Plus tard, en février 1982, la Confédération de Sénégambie associe le Sénégal francophone et la petite Gambie anglophone voisine, dans le cadre d’une coopération en matière d’affaires étrangères et de communications internes. Par ce biais, Dakar souhaite désenclaver sa province de Casamance. Mais les supporters d’un Etats sénégambien ne voient pas leur rêve aboutir : la confédération est gelée en août 1989, avant d’être dissoute le mois suivant à l’initiative de Dakar.
On pourrait également évoquer les multiples tentatives d’union à l’initiative du colonel Mouammar Kadhafi.
En quatre décennies de pouvoir absolu, le numéro un libyen va tenter de mettre en œuvre ses visions d’ambition panarabique et panafricaine.
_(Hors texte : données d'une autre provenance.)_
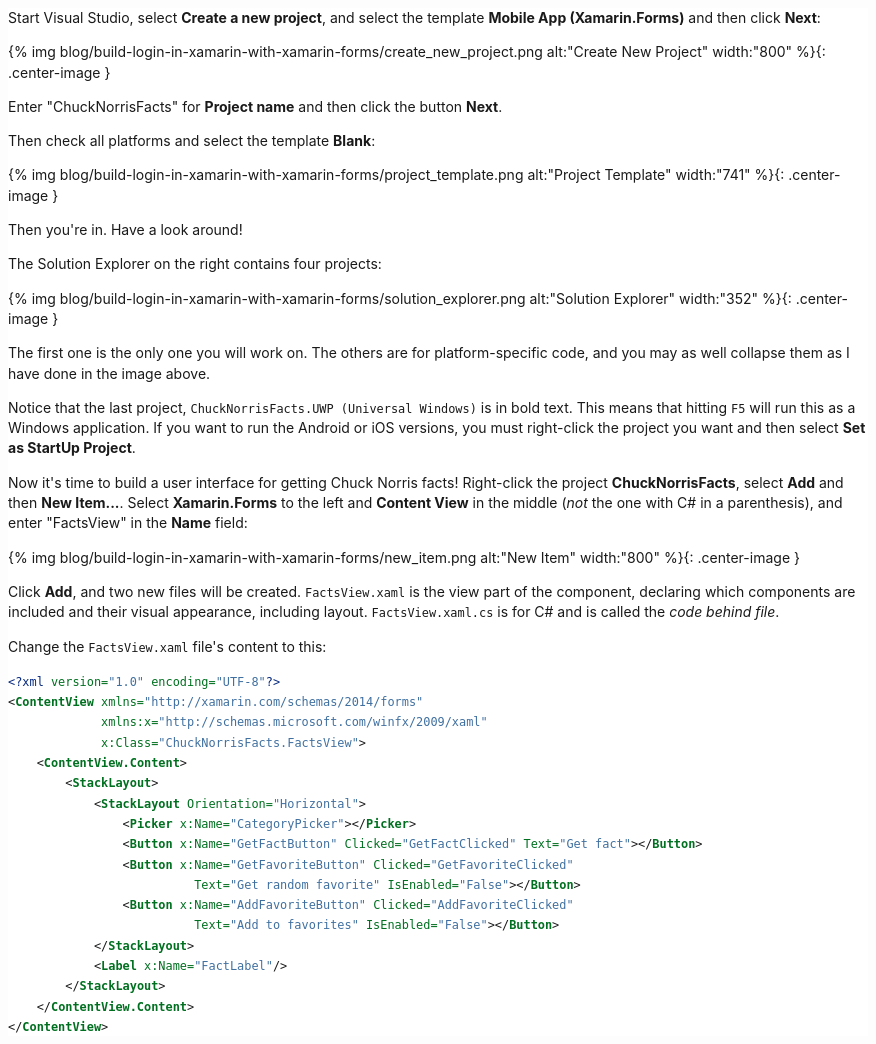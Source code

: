 Start Visual Studio, select **Create a new project**, and select the template **Mobile App (Xamarin.Forms)** and then click **Next**:

{% img blog/build-login-in-xamarin-with-xamarin-forms/create_new_project.png alt:"Create New Project" width:"800" %}{: .center-image }

Enter "ChuckNorrisFacts" for **Project name** and then click the button **Next**.

Then check all platforms and select the template **Blank**:

{% img blog/build-login-in-xamarin-with-xamarin-forms/project_template.png alt:"Project Template" width:"741" %}{: .center-image }

Then you're in. Have a look around!

The Solution Explorer on the right contains four projects:

{% img blog/build-login-in-xamarin-with-xamarin-forms/solution_explorer.png alt:"Solution Explorer" width:"352" %}{: .center-image }

The first one is the only one you will work on. The others are for platform-specific code, and you may as well collapse them as I have done in the image above.

Notice that the last project, `ChuckNorrisFacts.UWP (Universal Windows)` is in bold text. This means that hitting `F5` will run this as a Windows application. If you want to run the Android or iOS versions, you must right-click the project you want and then select **Set as StartUp Project**.

Now it's time to build a user interface for getting Chuck Norris facts! Right-click the project **ChuckNorrisFacts**, select **Add** and then **New Item...**. Select **Xamarin.Forms** to the left and **Content View** in the middle (_not_ the one with C# in a parenthesis), and enter "FactsView" in the **Name** field:

{% img blog/build-login-in-xamarin-with-xamarin-forms/new_item.png alt:"New Item" width:"800" %}{: .center-image }

Click **Add**, and two new files will be created. `FactsView.xaml` is the view part of the component, declaring which components are included and their visual appearance, including layout. `FactsView.xaml.cs` is for C# and is called the _code behind file_.

Change the `FactsView.xaml` file's content to this:

```xml
<?xml version="1.0" encoding="UTF-8"?>
<ContentView xmlns="http://xamarin.com/schemas/2014/forms"
             xmlns:x="http://schemas.microsoft.com/winfx/2009/xaml"
             x:Class="ChuckNorrisFacts.FactsView">
    <ContentView.Content>
        <StackLayout>
            <StackLayout Orientation="Horizontal">
                <Picker x:Name="CategoryPicker"></Picker>
                <Button x:Name="GetFactButton" Clicked="GetFactClicked" Text="Get fact"></Button>
                <Button x:Name="GetFavoriteButton" Clicked="GetFavoriteClicked"
                          Text="Get random favorite" IsEnabled="False"></Button>
                <Button x:Name="AddFavoriteButton" Clicked="AddFavoriteClicked"
                          Text="Add to favorites" IsEnabled="False"></Button>
            </StackLayout>
            <Label x:Name="FactLabel"/>
        </StackLayout>
    </ContentView.Content>
</ContentView>
```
En avril 1971, apparaît l’Union des républiques arabes entre la Libye, l’Egypte et la Syrie. Au programme une capitale, des organes politiques, une diplomatie et une armée en commun. Le projet est même approuvé par référendum dans les trois pays. Toutefois, l’année suivante s’il est évoqué une « union totale entre l’Egypte et la Libye », la Syrie disparaît de l’accord.
Puis le président égyptien Anouar el-Sadate s’éloigne du projet et du « déséquilibré » Mouammar Kadhafi. Dès 1973, les tensions sont au paroxysme entre les deux chefs d’Etat,aboutissant même à un conflit armé, en 1977.
En octobre 1984, l’Union est définitivement enterrée.
Cette première tentative ne ralentit pas les rêves de Mouammar Kadhafi.
Après avoir fondé la Grande Jamahiriya arabe libyenne populaire et socialiste, il tente de séduire l’Algérie, puis la Tunisie (projet de République arabe islamique), le Tchad et même le Maroc.
A chaque fois en vain, les unions se limitant le plus souvent à des projets de papier et quelques déclarations, comme celle du président tchadien Goukouni Oueddei, en 1980, à Tripoli. Et à l’heure où il accède à la présidence tournante de l’Union africaine, en février 2009, cette course à l’unité à tout prix amène le « Guide de la révolution » à vouloir qu’on l’appelle désormais le « roi des rois traditionnels d’Afrique », rêvant d’une fédération à l’échelle d’un continent, où les habitants partageraient la même monnaie, un même passeport, et pourraient circuler librement.
Un doux rêve inachevé.
D’ici là, Apollinaire Joachim Kyélem de Tambela a donc encore bien du travail devant lui pour transformer son idée de fédération entre le Burkina Faso et le Mali.
En réalité, il devra en priorité commencer par convaincre le régime au pouvoir à Bamako de l’intérêt de ce rapprochement.